An art form that began in Egypt (and possibly earlier), a tattoo is a decision that should be made carefully. From selecting an artist, a health-conscious, clean studio, where to put it, and what to get, we find out more about this permanent body adornment.

The Basics

  • Tattoos are created by injecting coloured pigment into the skin. The ink sits above the permanent base layer of the skin and below the changing surface level. A tattoo is not only permanent but it can also be associated with a number of serious health risks.

  • Tattoos originated in the sailing tradition of the early explorers. From here the tattoo was used as a brand to identify individuals, most often criminals. The tattoo has a long association with crime and the underworld. Today, the tattoo has become fashionable in a variety of forms.

  • The traditional, small tattoo cost a minimum of $100, but can run into the hundreds and thousands if you have a large, complex, detail-oriented design.

  • When choosing a tattoo parlour and artist, consider these points:

    • Look at the artist’s portfolio.

    • Ensure there is a business license or a permit from the local health department.

    • Make sure there are separate rooms like a medical office.

    • Ensure they have an autoclave to sterilize the needles.

    • Look for hard floors with no carpeting as a sign of cleanliness and also check the bathrooms for cleanliness.

    • Ensure the artist uses fresh ink and needles.

  • When selecting an artist, get a recommendation. When you see work that you like, ask where the individual got it done and how they felt about the experience. Also, ask to see the artist’s portfolio and decide if that is the sort of work you want on your body.

  • You can select an image from a design book or create your own, or have the tattoo artist make one from scratch.

  • When choosing where to put it, remember that as your body changes, so does the tattoo. Women should avoid any region that may be stretched during pregnancy. Also consider different outfits, work clothing/uniforms, and evening attire. Who should see your tattoo and who should not?

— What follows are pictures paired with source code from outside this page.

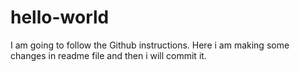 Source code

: # hello-world
I am going to follow the Github instructions.
Here i am making some changes in readme file and then i will commit it.
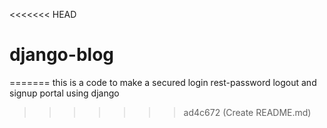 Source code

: <<<<<<< HEAD
# django-blog
 
=======
this is a code to make a secured login rest-password logout and signup portal using django
>>>>>>> ad4c672 (Create README.md)
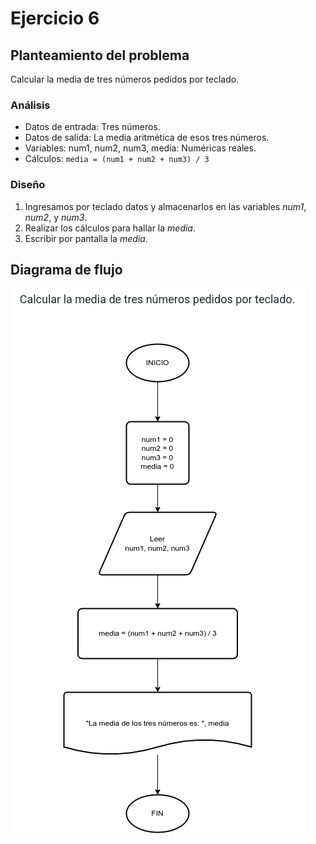 # Ejercicio 6

## Planteamiento del problema

Calcular la media de tres números pedidos por teclado.

### Análisis

- Datos de entrada: Tres números.
- Datos de salida: La media aritmética de esos tres números.
- Variables: num1, num2, num3, media: Numéricas reales.
- Cálculos: `media = (num1 + num2 + num3) / 3`

### Diseño

1. Ingresamos por teclado datos y almacenarlos en las variables *num1*, *num2*, y *num3*.
2. Realizar los cálculos para hallar la *media*.
3. Escribir por pantalla la *media*.

## Diagrama de flujo

![DFD del ejercicio 6](./Ejercicio6DFD.png)

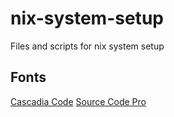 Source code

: # nix-system-setup
Files and scripts for nix system setup

## Fonts
[Cascadia Code](https://github.com/ghosh-r/nix-system-setup/blob/main/CascadiaCode-2009.22.zip)
[Source Code Pro](https://github.com/ghosh-r/nix-system-setup/blob/main/Source_Code_Pro.zip)
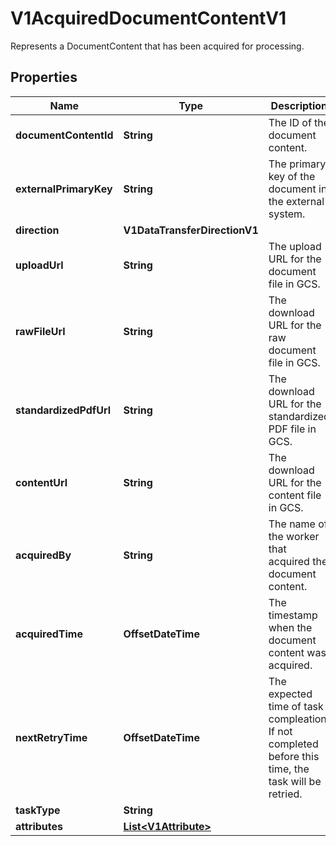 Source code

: 

# V1AcquiredDocumentContentV1

Represents a DocumentContent that has been acquired for processing.
## Properties

Name | Type | Description | Notes
------------ | ------------- | ------------- | -------------
**documentContentId** | **String** | The ID of the document content. |  [optional]
**externalPrimaryKey** | **String** | The primary key of the document in the external system. |  [optional]
**direction** | **V1DataTransferDirectionV1** |  |  [optional]
**uploadUrl** | **String** | The upload URL for the document file in GCS. |  [optional]
**rawFileUrl** | **String** | The download URL for the raw document file in GCS. |  [optional]
**standardizedPdfUrl** | **String** | The download URL for the standardized PDF file in GCS. |  [optional]
**contentUrl** | **String** | The download URL for the content file in GCS. |  [optional]
**acquiredBy** | **String** | The name of the worker that acquired the document content. |  [optional]
**acquiredTime** | **OffsetDateTime** | The timestamp when the document content was acquired. |  [optional]
**nextRetryTime** | **OffsetDateTime** | The expected time of task compleation. If not completed before this time, the task will be retried. |  [optional]
**taskType** | **String** |  |  [optional]
**attributes** | [**List&lt;V1Attribute&gt;**](V1Attribute.md) |  |  [optional]



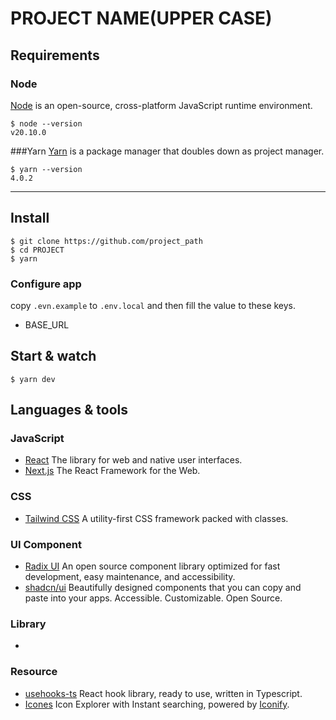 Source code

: # PROJECT NAME(UPPER CASE)

## Requirements

### Node

[Node](http://nodejs.org/) is an open-source, cross-platform JavaScript runtime environment.

    $ node --version
    v20.10.0

###Yarn
[Yarn](https://yarnpkg.com/) is a package manager that doubles down as project manager.

    $ yarn --version
    4.0.2

---

## Install

    $ git clone https://github.com/project_path
    $ cd PROJECT
    $ yarn

### Configure app

copy `.evn.example` to `.env.local` and then fill the value to these keys.

- BASE_URL

## Start & watch

    $ yarn dev

## Languages & tools

### JavaScript

- [React](https://react.dev/) The library for web and native user interfaces.
- [Next.js](https://nextjs.org/) The React Framework for the Web.

### CSS

- [Tailwind CSS](https://tailwindcss.com/) A utility-first CSS framework packed with classes.

### UI Component

- [Radix UI](https://www.radix-ui.com/) An open source component library optimized for fast development, easy maintenance, and accessibility.
- [shadcn/ui](https://ui.shadcn.com/) Beautifully designed components that you can copy and paste into your apps. Accessible. Customizable. Open Source.

### Library

-

### Resource

- [usehooks-ts](https://usehooks-ts.com/introduction) React hook library, ready to use, written in Typescript.
- [Icones](https://icones.js.org/) Icon Explorer with Instant searching, powered by [Iconify](https://github.com/iconify/iconify).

  • Consider having your tattoo done in pure henna first. This way you can see how the design you’ve chosen looks on your body. You can have it for a week or so to ‘test it out’ before you make it permanent.

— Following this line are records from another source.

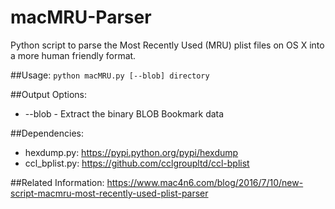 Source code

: # macMRU-Parser
Python script to parse the Most Recently Used (MRU) plist files on OS X into a more human friendly format.

##Usage:
`python macMRU.py [--blob] directory`

##Output Options:
* --blob - Extract the binary BLOB Bookmark data

##Dependencies:      
* hexdump.py: https://pypi.python.org/pypi/hexdump    
* ccl_bplist.py: https://github.com/cclgroupltd/ccl-bplist

##Related Information:
https://www.mac4n6.com/blog/2016/7/10/new-script-macmru-most-recently-used-plist-parser
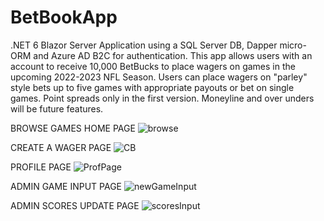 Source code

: # BetBookApp
.NET 6 Blazor Server Application using a SQL Server DB, Dapper micro-ORM and Azure AD B2C for authentication. This app allows users with an account to receive 10,000 BetBucks to place wagers on games in the upcoming 2022-2023 NFL Season. Users can place wagers on "parley" style bets up to five games with appropriate payouts or bet on single games. Point spreads only in the first version. Moneyline and over unders will be future features.

BROWSE GAMES HOME PAGE
![browse](https://user-images.githubusercontent.com/95720340/177406152-4628f61d-4bae-419a-b1af-6c7a2d68f9e1.png)

CREATE A WAGER PAGE
![CB](https://user-images.githubusercontent.com/95720340/176520483-04ade180-ae7a-41b3-bb6a-58f7c5a8f703.png)

PROFILE PAGE
![ProfPage](https://user-images.githubusercontent.com/95720340/176788955-71e6981d-3514-42c4-be03-f55d735e1f69.png)

ADMIN GAME INPUT PAGE
![newGameInput](https://user-images.githubusercontent.com/95720340/177120612-1a877502-eaa1-4b3f-aaf8-d2db32652b4a.png)

ADMIN SCORES UPDATE PAGE
![scoresInput](https://user-images.githubusercontent.com/95720340/177409450-efcf9eef-481f-42ab-86b9-eefd4382a4dc.png)




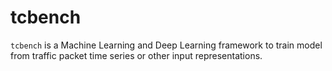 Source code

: # tcbench

`tcbench` is a Machine Learning and Deep Learning framework to
train model from traffic packet time series or other input representations.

  • Once you and your tattoo have made it home with the mild stinging pain receding the home care begins. Tattoos take 7 to 10 days to heal and in this time they develop small scabs. Do not pick at the tattoo – use recommended moisturizers and follow the after-care pamphlet given to you at the parlour.

Other Considerations

  • A less expensive, semi-permanent form of tattooing is Henna, a long-established tradition in India. As a non-permanent inking process, it still comes with a number of health associated risks. The henna dye can make skin red, irritated and itchy. Professional salons should use pure henna which rarely causes allergies.

Be Aware

  • Cleanliness of the parlour is vital. Bacteria and viruses enter the skin through open wounds. Hepatitis B and C as well as HIV are all viral infections that are spread easily in uncontrolled environments.

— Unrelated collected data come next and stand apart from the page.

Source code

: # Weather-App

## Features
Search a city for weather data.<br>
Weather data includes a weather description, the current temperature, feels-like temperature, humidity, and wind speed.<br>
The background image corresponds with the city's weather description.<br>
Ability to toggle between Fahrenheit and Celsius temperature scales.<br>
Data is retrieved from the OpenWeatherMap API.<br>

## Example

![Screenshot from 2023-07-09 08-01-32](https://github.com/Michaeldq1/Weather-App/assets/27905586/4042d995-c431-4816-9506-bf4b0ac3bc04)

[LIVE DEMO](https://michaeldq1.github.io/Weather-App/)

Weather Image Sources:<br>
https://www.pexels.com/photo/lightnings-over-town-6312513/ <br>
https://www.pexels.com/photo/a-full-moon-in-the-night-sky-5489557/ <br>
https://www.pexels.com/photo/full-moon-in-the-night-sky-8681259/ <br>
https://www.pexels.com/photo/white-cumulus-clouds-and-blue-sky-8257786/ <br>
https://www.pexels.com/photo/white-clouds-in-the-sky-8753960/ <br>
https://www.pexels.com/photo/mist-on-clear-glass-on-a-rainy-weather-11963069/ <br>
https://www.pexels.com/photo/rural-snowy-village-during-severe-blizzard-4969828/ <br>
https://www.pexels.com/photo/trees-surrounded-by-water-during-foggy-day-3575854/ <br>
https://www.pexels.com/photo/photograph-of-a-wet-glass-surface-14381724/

  • Think your tattoo was a huge mistake? Undoing the damage can be more painful and often more expensive than the art itself. Tattoo removal can be done through dermabrasion, which involves sanding the skin down to the middle layer where the tattoo is removed. It is very painful and may cause permanent scarring. The newer option for removal is laser surgery. This is not as painful as dermabrasion but still hurts. It takes two or three sessions months apart to remove the tattoo and each session costs from $300 to $1000.